Wednesday, June 17, 2009

HBase setup (0.19.3)

Before you begin:

Before you start configure HBase, you need to have a running Hadoop cluster, which will be the storage for hbase. Please refere to Hadoop cluster setup document before continuing.

On the HBaseMaster (master) machine:

1. In file /etc/hosts, define the ip address of the namenode machine and all the datanode machines. Make sure you define the actual ip (eg. 192.168.1.9) and not the localhost ip (eg. 127.0.0.1) for all the machines including the namenode, otherwise the datanodes will not be able to connect to namenode machine).

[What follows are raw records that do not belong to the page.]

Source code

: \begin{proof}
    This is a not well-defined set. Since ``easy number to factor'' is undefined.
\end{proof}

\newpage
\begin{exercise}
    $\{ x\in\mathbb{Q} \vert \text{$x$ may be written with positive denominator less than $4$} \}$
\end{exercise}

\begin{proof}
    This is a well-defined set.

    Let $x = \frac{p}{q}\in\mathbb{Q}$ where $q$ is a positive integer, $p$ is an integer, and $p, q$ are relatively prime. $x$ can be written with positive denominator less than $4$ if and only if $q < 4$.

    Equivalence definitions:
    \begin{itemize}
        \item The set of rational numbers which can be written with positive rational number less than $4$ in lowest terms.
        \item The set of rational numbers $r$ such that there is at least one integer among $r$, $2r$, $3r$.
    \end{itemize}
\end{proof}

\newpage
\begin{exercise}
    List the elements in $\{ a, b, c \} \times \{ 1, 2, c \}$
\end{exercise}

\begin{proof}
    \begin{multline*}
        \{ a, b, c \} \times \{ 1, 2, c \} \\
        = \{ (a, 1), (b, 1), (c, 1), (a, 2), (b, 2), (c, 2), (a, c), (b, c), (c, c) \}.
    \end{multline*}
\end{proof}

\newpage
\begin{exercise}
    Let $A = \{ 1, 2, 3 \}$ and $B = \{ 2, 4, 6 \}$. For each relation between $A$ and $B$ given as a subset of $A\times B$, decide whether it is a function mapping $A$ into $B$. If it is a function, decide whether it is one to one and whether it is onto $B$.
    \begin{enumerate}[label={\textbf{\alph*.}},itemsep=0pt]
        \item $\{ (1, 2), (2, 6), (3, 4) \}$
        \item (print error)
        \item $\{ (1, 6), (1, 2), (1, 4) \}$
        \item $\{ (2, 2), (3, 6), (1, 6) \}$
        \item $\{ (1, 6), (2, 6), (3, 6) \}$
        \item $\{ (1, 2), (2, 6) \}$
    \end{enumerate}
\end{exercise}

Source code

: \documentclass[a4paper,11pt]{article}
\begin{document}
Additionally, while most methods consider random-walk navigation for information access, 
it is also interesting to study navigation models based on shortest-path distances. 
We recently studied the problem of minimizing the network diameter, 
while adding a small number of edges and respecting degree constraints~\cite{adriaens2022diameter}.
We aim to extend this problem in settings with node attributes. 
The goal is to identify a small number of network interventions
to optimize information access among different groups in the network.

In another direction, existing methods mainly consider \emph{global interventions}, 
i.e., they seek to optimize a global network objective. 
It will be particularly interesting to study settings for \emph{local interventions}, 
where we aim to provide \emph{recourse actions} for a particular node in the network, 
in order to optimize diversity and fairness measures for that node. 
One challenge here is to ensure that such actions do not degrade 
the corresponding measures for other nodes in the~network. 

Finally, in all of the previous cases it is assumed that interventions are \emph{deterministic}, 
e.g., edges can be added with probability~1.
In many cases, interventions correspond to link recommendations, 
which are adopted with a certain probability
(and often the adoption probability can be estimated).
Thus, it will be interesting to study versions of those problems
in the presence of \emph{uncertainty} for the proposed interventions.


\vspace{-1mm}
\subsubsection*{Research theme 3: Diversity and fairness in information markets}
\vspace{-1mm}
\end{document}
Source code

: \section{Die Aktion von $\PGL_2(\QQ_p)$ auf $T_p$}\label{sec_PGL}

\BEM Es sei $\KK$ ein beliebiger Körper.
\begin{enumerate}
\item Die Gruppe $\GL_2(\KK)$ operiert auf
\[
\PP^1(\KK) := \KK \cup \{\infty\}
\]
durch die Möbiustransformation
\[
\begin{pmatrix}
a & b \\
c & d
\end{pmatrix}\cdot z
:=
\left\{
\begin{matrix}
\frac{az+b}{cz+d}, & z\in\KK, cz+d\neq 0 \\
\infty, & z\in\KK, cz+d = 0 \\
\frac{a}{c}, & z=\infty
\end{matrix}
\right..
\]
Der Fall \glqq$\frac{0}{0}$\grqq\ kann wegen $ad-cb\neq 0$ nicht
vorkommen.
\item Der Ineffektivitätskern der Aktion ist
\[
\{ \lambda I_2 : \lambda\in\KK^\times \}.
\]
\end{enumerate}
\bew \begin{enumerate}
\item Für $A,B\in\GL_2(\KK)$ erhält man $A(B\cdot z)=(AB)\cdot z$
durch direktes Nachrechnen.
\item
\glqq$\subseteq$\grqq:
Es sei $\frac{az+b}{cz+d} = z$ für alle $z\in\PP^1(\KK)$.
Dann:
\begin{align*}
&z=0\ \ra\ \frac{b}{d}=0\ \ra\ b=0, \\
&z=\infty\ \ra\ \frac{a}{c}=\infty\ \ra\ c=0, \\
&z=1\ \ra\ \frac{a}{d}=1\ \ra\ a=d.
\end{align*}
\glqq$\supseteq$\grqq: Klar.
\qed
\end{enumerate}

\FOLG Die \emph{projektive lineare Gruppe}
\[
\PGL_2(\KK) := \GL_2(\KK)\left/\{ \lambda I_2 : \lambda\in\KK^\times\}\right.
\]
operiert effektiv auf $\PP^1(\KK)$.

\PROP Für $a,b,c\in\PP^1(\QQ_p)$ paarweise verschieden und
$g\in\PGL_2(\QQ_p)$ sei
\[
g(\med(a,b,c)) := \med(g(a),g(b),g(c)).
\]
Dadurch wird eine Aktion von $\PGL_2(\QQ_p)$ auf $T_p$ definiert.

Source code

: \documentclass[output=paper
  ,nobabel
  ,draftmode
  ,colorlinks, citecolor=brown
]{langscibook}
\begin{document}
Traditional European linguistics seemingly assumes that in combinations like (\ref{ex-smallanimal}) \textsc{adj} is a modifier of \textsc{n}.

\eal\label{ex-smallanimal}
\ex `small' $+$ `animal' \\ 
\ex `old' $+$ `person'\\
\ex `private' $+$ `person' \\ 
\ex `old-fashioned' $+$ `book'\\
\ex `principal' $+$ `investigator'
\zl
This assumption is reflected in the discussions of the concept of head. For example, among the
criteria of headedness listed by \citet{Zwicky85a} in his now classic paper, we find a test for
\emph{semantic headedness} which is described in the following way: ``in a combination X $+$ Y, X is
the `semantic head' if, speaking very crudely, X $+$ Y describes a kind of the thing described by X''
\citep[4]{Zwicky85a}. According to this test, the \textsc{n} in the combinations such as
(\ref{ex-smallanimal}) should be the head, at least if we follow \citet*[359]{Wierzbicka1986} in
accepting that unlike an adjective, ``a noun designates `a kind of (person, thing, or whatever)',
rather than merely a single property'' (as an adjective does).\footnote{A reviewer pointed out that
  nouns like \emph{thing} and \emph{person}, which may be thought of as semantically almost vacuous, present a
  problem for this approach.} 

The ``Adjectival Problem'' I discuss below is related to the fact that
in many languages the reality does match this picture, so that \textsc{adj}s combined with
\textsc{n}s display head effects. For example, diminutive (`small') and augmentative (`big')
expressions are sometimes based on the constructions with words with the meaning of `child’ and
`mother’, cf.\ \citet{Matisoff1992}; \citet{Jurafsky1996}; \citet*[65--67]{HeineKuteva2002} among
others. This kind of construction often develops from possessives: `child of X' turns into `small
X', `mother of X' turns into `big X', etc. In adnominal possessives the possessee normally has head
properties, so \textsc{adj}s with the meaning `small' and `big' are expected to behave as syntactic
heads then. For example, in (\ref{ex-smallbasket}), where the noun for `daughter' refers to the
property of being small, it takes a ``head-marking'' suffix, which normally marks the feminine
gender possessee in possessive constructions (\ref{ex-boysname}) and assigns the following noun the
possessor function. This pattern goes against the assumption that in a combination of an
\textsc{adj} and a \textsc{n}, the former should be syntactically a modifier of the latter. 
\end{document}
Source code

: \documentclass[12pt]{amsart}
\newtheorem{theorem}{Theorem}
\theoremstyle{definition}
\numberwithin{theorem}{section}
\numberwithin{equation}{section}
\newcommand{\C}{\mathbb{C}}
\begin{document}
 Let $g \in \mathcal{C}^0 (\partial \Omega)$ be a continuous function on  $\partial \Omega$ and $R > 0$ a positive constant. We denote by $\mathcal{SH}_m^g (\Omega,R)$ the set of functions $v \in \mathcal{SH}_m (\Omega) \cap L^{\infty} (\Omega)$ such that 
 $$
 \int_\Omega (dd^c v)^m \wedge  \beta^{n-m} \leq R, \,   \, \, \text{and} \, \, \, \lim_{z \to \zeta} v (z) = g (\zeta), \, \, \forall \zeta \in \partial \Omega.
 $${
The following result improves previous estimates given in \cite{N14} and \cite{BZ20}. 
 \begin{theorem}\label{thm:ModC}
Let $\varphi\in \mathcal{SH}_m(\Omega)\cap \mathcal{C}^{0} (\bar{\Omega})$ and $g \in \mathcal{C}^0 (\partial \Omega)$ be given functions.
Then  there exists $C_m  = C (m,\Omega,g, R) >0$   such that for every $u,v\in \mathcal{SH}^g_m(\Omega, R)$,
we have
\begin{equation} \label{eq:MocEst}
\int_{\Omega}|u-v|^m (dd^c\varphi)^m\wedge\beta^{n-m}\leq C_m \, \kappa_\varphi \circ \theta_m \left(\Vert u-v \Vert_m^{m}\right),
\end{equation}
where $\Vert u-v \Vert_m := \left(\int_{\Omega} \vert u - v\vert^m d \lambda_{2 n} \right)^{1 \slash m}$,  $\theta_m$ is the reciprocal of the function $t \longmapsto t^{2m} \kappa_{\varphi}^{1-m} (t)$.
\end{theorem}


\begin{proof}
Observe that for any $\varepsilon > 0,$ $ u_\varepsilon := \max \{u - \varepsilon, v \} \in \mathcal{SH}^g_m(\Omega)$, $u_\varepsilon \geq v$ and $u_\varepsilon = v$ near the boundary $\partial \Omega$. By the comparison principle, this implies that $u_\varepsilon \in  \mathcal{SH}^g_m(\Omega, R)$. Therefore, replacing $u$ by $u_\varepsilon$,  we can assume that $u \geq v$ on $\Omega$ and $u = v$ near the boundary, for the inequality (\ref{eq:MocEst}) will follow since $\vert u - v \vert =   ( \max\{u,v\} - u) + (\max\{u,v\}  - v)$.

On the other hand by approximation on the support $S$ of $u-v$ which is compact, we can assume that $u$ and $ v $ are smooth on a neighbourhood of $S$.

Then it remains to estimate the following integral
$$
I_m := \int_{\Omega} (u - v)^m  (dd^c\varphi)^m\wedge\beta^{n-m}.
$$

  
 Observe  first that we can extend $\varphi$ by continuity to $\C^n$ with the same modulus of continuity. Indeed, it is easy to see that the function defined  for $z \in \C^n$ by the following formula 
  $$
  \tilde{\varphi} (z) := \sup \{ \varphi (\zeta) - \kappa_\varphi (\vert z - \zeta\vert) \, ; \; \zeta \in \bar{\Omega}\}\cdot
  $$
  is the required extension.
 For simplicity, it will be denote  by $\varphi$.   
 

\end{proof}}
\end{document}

    192.168.1.9    hbase-masterserver
    192.168.1.8    hbase-regionserver1
    192.168.1.7    hbase-regionserver2
    192.168.1.6    hadoop-nameserver

    Note: Check to see if the namenode machine ip is being resolved to actual ip not localhost ip using "ping hbase-namenode".

2. Configure password less login from masterserver to all regionserver machines. Refer to Configuring passwordless ssh access for instructions on how to setup password less ssh access.

3. Download and unpack hbase-0.19.3.tar.gz from HBase website to some path in your computer (We'll call the hbase installation root as $HBASE_INSTALL_DIR now on).

4. Edit the file $HBASE_INSTALL_DIR/conf/hbase-env.sh and define the $JAVA_HOME.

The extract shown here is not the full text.